– Zmianę robi się po to, by było lepiej i ja jestem przekonany, że możemy zrobić coś więcej – powiedział prezes PZPN Zbigniew Boniek podczas konferencji, na której podziękował za współpracę Jerzemu Brzęczkowi i ogłosił nowego selekcjonera reprezentacji Polski. Został nim Portugalczyk Paulo Sousa.
50-letni Sousa w przeszłości prowadził m.in. Leicester City, ACF Fiorentina czy Girondins Bordeaux. Z Maccabi Tel Awiw zdobył mistrzostwo Izraela, a z FC Basel mistrzostwo Szwajcarii.

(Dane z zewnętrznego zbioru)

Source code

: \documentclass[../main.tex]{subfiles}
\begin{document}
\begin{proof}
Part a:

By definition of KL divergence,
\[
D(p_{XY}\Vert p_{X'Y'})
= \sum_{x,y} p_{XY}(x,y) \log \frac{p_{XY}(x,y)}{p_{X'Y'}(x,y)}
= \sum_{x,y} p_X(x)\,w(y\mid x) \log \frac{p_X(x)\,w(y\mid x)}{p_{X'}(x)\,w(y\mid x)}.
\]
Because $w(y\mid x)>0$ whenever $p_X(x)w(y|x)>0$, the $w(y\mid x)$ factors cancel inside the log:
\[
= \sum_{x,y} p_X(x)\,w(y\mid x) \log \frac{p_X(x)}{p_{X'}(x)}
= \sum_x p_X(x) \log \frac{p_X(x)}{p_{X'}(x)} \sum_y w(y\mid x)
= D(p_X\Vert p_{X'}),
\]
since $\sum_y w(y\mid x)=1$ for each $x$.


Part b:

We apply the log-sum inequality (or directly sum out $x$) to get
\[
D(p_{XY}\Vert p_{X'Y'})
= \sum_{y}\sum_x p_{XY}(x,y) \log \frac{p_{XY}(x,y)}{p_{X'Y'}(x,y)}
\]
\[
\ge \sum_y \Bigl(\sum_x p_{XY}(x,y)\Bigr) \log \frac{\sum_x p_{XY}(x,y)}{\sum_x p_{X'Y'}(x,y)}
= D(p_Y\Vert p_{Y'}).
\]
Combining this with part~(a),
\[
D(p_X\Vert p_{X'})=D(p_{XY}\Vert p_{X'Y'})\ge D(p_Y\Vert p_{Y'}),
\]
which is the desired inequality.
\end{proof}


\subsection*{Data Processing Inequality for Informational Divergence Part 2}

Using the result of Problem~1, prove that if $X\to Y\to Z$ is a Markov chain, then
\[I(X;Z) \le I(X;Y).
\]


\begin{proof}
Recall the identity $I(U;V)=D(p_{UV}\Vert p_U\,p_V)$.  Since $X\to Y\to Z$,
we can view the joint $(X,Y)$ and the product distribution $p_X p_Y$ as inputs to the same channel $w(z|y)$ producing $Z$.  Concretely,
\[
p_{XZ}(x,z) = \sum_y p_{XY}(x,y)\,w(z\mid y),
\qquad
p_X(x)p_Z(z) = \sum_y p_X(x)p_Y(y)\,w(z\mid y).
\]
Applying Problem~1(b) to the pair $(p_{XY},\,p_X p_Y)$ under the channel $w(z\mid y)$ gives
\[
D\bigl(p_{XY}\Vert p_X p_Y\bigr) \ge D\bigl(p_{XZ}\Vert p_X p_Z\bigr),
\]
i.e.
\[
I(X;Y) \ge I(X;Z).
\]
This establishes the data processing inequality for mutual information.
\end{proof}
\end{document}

– Jestem zaszczycony i dumny, że mogę zostać selekcjonerem reprezentacji Polski – powiedział Portugalczyk. – Na początku chciałbym podziękować prezesowi Zbigniewowi Bońkowi oraz całemu zarządowi za to, że mogę podjąć tak wielkie wyzwanie. Polska jest krajem futbolu i jestem przekonany, że wasz entuzjazm da nam siłę, wsparcie i wiarę w reprezentację. Razem będziemy mogli walczyć o zwycięstwa na mistrzostwach Europy. Z odpowiednią mentalnością, dyscypliną, organizacją i właściwym podejściem, razem ze mną, moim sztabem, pracownikami federacji i wsparciem całego narodu, będziemy silni. Jestem pewny, że cała Polska będzie dumna ze swojej drużyny narodowej – dodał nowy selekcjoner biało-czerwonych.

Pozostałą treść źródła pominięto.